Du H, Wilson D, Ambler G , Banerjee G, Shakeshaft C, Cohen H, Yousry T, Al-Shahi Salman R, Lip GYH, Houlden H, et al. Small Vessel Disease and Ischemic Stroke Risk During Anticoagulation for Atrial Fibrillation After Cerebral Ischemia. Stroke. 2021;52:91–99.

Atrial fibrillation (AF) is one of the most important risk factors associated with ischemic stroke, with a 4.7 to 7.7%/year risk of cerebrovascular events despite anticoagulation. These recurrences could be explained because of an inadequate anticoagulation or alternative stroke mechanisms such as small vessel disease (SVD).

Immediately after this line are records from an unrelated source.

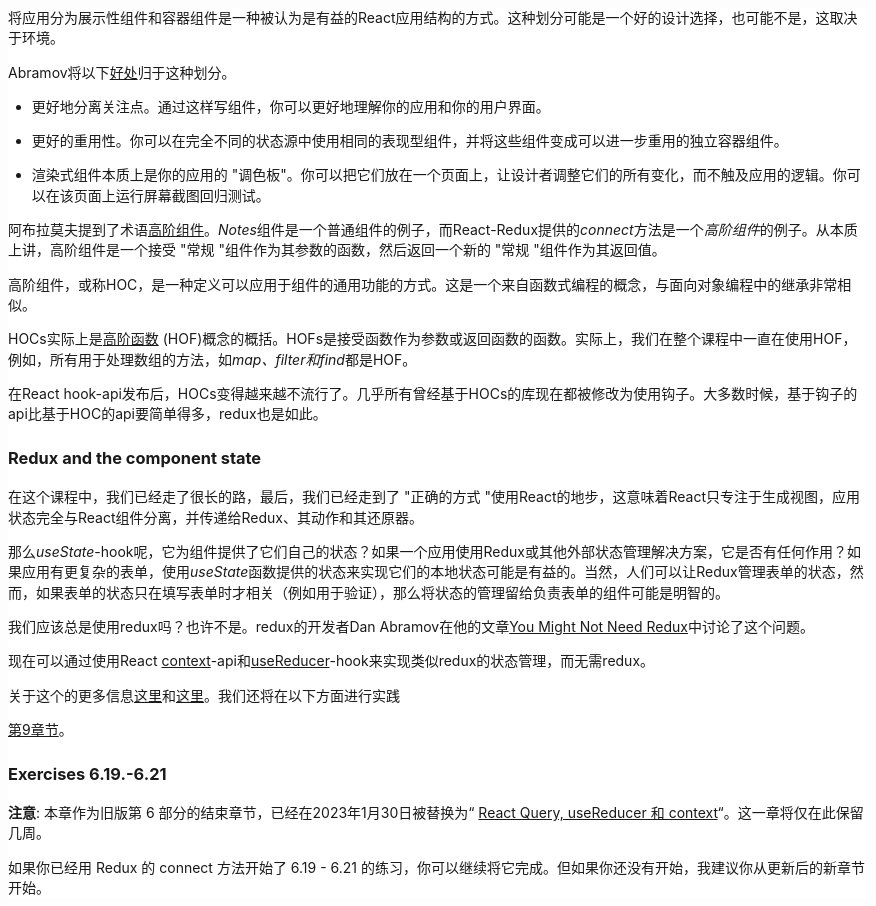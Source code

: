 
 将应用分为展示性组件和容器组件是一种被认为是有益的React应用结构的方式。这种划分可能是一个好的设计选择，也可能不是，这取决于环境。


 Abramov将以下[好处](https://medium.com/@dan_abramov/smart-and-dumb-components-7ca2f9a7c7d0)归于这种划分。


 - 更好地分离关注点。通过这样写组件，你可以更好地理解你的应用和你的用户界面。

 - 更好的重用性。你可以在完全不同的状态源中使用相同的表现型组件，并将这些组件变成可以进一步重用的独立容器组件。

 - 渲染式组件本质上是你的应用的 "调色板"。你可以把它们放在一个页面上，让设计者调整它们的所有变化，而不触及应用的逻辑。你可以在该页面上运行屏幕截图回归测试。


阿布拉莫夫提到了术语[高阶组件](https://reactjs.org/docs/higher-order-components.html)。<i>Notes</i>组件是一个普通组件的例子，而React-Redux提供的<i>connect</i>方法是一个<i>高阶组件</i>的例子。从本质上讲，高阶组件是一个接受 "常规 "组件作为其参数的函数，然后返回一个新的 "常规 "组件作为其返回值。


高阶组件，或称HOC，是一种定义可以应用于组件的通用功能的方式。这是一个来自函数式编程的概念，与面向对象编程中的继承非常相似。


 HOCs实际上是[高阶函数](https://en.wikipedia.org/wiki/Higher-order_function) (HOF)概念的概括。HOFs是接受函数作为参数或返回函数的函数。实际上，我们在整个课程中一直在使用HOF，例如，所有用于处理数组的方法，如*map、filter和find*都是HOF。



 在React hook-api发布后，HOCs变得越来越不流行了。几乎所有曾经基于HOCs的库现在都被修改为使用钩子。大多数时候，基于钩子的api比基于HOC的api要简单得多，redux也是如此。

### Redux and the component state


 在这个课程中，我们已经走了很长的路，最后，我们已经走到了 "正确的方式 "使用React的地步，这意味着React只专注于生成视图，应用状态完全与React组件分离，并传递给Redux、其动作和其还原器。


 那么*useState*-hook呢，它为组件提供了它们自己的状态？如果一个应用使用Redux或其他外部状态管理解决方案，它是否有任何作用？如果应用有更复杂的表单，使用*useState*函数提供的状态来实现它们的本地状态可能是有益的。当然，人们可以让Redux管理表单的状态，然而，如果表单的状态只在填写表单时才相关（例如用于验证），那么将状态的管理留给负责表单的组件可能是明智的。


 我们应该总是使用redux吗？也许不是。redux的开发者Dan Abramov在他的文章[You Might Not Need Redux](https://medium.com/@dan_abramov/you-might-not-need-redux-be46360cf367)中讨论了这个问题。


 现在可以通过使用React [context](https://reactjs.org/docs/context.html)-api和[useReducer](https://reactjs.org/docs/hooks-reference.html#usereducer)-hook来实现类似redux的状态管理，而无需redux。

 关于这个的更多信息[这里](https://www.simplethread.com/cant-replace-redux-with-hooks/)和[这里](https://hswolff.com/blog/how-to-usecontext-with-usereducer/)。我们还将在以下方面进行实践

 [第9章节](/en/part9)。

</div>

<div class="tasks">

### Exercises 6.19.-6.21


**注意**: 本章作为旧版第 6 部分的结束章节，已经在2023年1月30日被替换为“ [React Query, useReducer 和 context](/zh/part6/react_query_use_reducer_and_the_contex)“。这一章将仅在此保留几周。



如果你已经用 Redux 的 connect 方法开始了 6.19 - 6.21 的练习，你可以继续将它完成。但如果你还没有开始，我建议你从更新后的新章节开始。
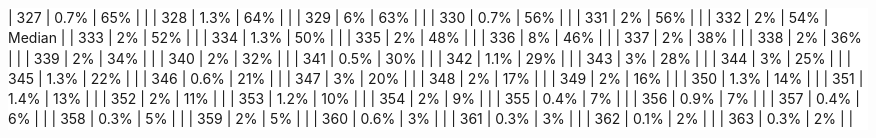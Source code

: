 | 327 | 0.7% | 65% |  |
| 328 | 1.3% | 64% |  |
| 329 | 6% | 63% |  |
| 330 | 0.7% | 56% |  |
| 331 | 2% | 56% |  |
| 332 | 2% | 54% | Median |
| 333 | 2% | 52% |  |
| 334 | 1.3% | 50% |  |
| 335 | 2% | 48% |  |
| 336 | 8% | 46% |  |
| 337 | 2% | 38% |  |
| 338 | 2% | 36% |  |
| 339 | 2% | 34% |  |
| 340 | 2% | 32% |  |
| 341 | 0.5% | 30% |  |
| 342 | 1.1% | 29% |  |
| 343 | 3% | 28% |  |
| 344 | 3% | 25% |  |
| 345 | 1.3% | 22% |  |
| 346 | 0.6% | 21% |  |
| 347 | 3% | 20% |  |
| 348 | 2% | 17% |  |
| 349 | 2% | 16% |  |
| 350 | 1.3% | 14% |  |
| 351 | 1.4% | 13% |  |
| 352 | 2% | 11% |  |
| 353 | 1.2% | 10% |  |
| 354 | 2% | 9% |  |
| 355 | 0.4% | 7% |  |
| 356 | 0.9% | 7% |  |
| 357 | 0.4% | 6% |  |
| 358 | 0.3% | 5% |  |
| 359 | 2% | 5% |  |
| 360 | 0.6% | 3% |  |
| 361 | 0.3% | 3% |  |
| 362 | 0.1% | 2% |  |
| 363 | 0.3% | 2% |  |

The authors analyzed data from the CROMIS-2 study, a multicenter prospective inception cohort study of patients anticoagulated for AF after an ischemic stroke or transient ischemic attack. They included 1419 patients with MR imaging and a total follow-up of 24 months after the first cerebrovascular event. SVD was present in 768 (54.1%) patients, defined as the presence of ≥11 basal ganglia perivascular spaces (BGPV), ≥11 centrum semiovale perivascular spaces, cerebral microbleeds, lacunes and/or moderate to severe white matter hyperintensities (which included periventricular Fazekas grade 3 or deep white matter Fazekas grade ≥2).

The ischemic stroke rate in patients with SVD was 2.20 per 100-patient years (95% CI, 1.60–3.02), compared with 0.98 per 100 patient-years (95% CI, 0.59–1.62) in those without SVD presence, and a higher SVD score was also associated with an increasing risk of recurrent cerebrovascular events during follow-up (HR per point increase, 1.45 [95% CI, 1.14–1.83]; P=0.002). After adjusting by confounders such as CHA₂DS₂-VASc score, therapeutic time in range in vitamin K antagonist-treated patients, carotid-artery stenosis, and antihypertensive and statin treatment, SVD still remained as an independent risk factor for ischemic recurrence. Analyzing SVD components separately, the presence of ≥11 BGPV was the one with the highest risk (2.98 per 100-patient years [95% CI, 1.99–4.44], compared with 1.18 per 100 patient-years [95% CI, 0.82–1.70] in those with 0 to 10 BGPVS) and the only statistically significant after adjusting for CHA₂DS₂-VASc score as a single confounder. Finally, although there were no significant differences in baseline SVD among different stroke mechanisms, the absolute rate of recurrent small artery occlusion in patients with SVD was higher than in those without it (7.9% versus 0%).

The results of this study point to that AF is not necessarily the exclusive cause of an ischemic stroke recurrence in stroke patients with AF, since AF commonly coexists with other potential etiologies such as SVD or large carotid atherosclerosis. There is data from studies like ORBIT-AF, ROCKET-AF and ARISTOTLE which do not support combining antiplatelet treatment with standard-dose anticoagulation for stroke prevention in patients with AF. On the other hand, COMPASS and PIONEER-AF-PCI suggested that antiplatelet therapy added to low-dose rivaroxaban could be reasonable in terms of efficacy and safety in patients with AF and atherosclerotic cardiovascular disease. In any case, identifying the most probable source of ischemia is key in choosing the best prophylaxis. SVD burden, independently of AF, is a marker that could help us clinicians to understand the individual pathophysiology of each patient’s stroke so we can offer the best treatment. In that sense, this group of patients with AF and SVD should be the focus for new prevention trials and strategies.